Exercise aim |
When the string "verantwortlichen" appears in a line of the records, show the whole line.

Task material |
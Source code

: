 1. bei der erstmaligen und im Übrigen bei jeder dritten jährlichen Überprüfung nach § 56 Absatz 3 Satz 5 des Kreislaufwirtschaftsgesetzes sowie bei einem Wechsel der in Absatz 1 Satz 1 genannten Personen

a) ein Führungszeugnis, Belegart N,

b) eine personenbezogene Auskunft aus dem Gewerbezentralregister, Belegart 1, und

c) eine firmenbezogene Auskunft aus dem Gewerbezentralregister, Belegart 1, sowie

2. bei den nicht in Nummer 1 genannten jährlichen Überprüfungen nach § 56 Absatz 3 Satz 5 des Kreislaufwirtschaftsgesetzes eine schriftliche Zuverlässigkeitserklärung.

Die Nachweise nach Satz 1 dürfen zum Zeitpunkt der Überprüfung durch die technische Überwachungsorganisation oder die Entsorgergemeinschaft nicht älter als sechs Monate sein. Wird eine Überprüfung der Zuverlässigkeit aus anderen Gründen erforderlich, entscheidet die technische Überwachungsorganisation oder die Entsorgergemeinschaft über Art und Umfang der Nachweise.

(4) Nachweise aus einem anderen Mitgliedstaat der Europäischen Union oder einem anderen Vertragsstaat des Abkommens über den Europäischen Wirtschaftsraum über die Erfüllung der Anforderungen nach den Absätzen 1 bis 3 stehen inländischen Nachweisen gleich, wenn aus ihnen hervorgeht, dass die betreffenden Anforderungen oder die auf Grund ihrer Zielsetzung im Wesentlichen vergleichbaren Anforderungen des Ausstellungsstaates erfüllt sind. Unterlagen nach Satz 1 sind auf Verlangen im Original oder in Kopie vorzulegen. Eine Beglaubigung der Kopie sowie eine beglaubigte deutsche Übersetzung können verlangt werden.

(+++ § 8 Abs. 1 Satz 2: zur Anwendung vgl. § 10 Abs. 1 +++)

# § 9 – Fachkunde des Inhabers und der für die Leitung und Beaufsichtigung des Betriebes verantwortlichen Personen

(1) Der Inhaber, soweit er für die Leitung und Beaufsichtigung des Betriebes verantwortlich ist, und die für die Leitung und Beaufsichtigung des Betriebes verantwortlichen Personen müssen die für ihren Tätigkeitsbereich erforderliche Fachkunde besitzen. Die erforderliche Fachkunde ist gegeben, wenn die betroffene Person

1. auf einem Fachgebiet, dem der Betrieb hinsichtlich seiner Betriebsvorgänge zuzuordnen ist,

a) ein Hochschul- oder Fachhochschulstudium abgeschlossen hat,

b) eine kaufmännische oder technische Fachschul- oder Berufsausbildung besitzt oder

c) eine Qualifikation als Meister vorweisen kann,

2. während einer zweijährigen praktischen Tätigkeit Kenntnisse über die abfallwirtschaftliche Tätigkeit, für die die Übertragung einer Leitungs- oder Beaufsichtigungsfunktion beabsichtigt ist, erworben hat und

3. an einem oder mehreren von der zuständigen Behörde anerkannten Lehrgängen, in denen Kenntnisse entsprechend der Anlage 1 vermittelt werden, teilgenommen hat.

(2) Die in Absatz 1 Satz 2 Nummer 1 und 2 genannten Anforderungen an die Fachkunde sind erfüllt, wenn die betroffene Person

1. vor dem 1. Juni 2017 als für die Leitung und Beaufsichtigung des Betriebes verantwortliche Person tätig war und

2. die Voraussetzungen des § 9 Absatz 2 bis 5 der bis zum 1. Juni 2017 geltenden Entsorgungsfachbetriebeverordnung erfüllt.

---

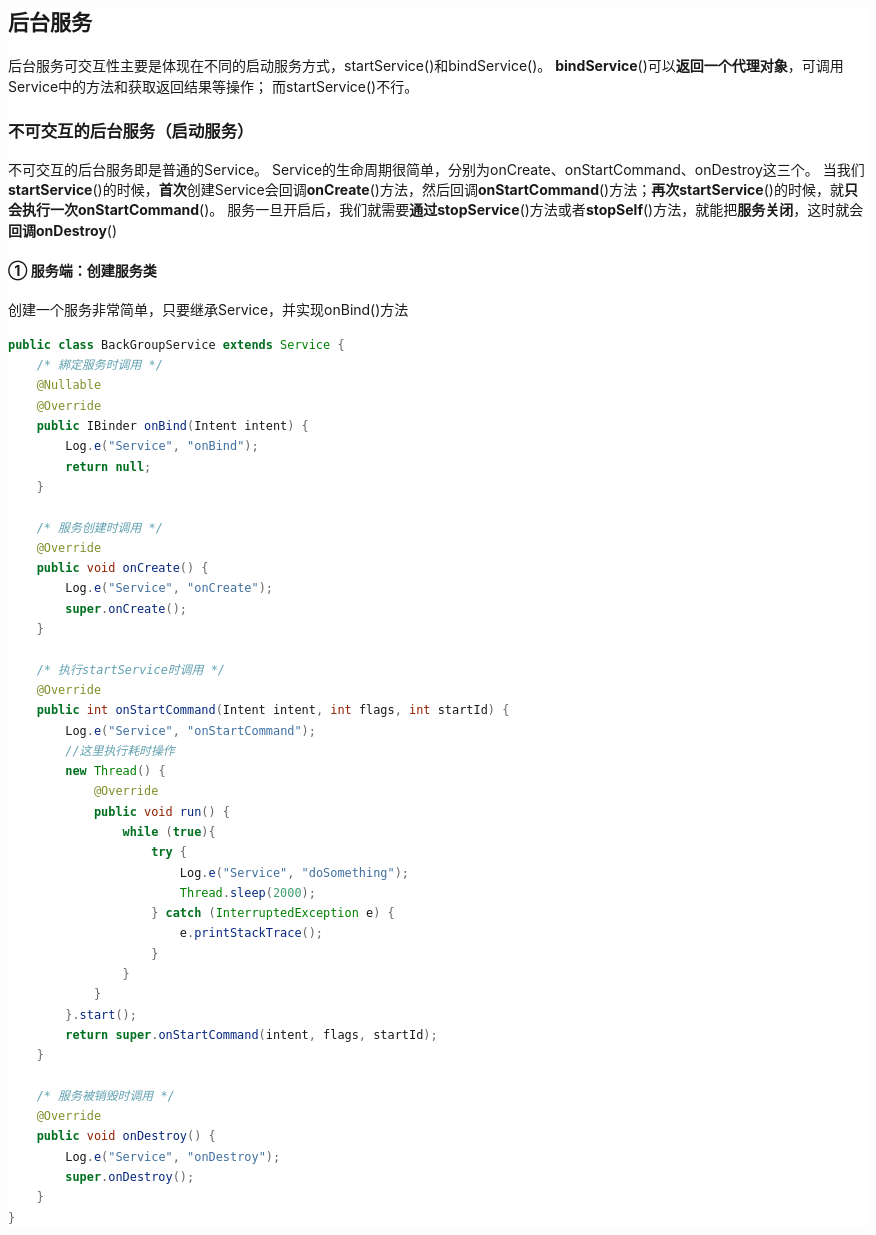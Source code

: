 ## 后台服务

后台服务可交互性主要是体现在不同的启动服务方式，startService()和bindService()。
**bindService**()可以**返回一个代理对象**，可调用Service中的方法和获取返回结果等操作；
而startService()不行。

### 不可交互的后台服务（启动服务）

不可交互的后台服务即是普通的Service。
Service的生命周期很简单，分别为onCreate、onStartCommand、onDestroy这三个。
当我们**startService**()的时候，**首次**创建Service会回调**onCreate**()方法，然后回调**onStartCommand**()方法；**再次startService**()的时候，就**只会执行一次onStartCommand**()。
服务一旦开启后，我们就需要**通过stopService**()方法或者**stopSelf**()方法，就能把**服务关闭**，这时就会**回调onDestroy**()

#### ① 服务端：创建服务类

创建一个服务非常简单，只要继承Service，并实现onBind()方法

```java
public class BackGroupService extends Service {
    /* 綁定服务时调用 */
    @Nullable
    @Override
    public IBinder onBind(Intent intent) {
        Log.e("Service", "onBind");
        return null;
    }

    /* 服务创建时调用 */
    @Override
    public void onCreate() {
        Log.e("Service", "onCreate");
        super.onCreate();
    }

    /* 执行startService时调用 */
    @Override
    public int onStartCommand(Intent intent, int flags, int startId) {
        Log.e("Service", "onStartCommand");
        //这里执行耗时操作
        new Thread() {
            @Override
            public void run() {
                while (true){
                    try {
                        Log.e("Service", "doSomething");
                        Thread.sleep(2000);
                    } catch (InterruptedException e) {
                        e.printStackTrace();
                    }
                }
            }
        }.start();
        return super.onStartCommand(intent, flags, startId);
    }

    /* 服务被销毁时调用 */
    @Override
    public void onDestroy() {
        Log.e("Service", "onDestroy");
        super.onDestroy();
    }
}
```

Solution for this problem |
# § 9 – Fachkunde des Inhabers und der für die Leitung und Beaufsichtigung des Betriebes verantwortlichen Personen
(1) Der Inhaber, soweit er für die Leitung und Beaufsichtigung des Betriebes verantwortlich ist, und die für die Leitung und Beaufsichtigung des Betriebes verantwortlichen Personen müssen die für ihren Tätigkeitsbereich erforderliche Fachkunde besitzen. Die erforderliche Fachkunde ist gegeben, wenn die betroffene Person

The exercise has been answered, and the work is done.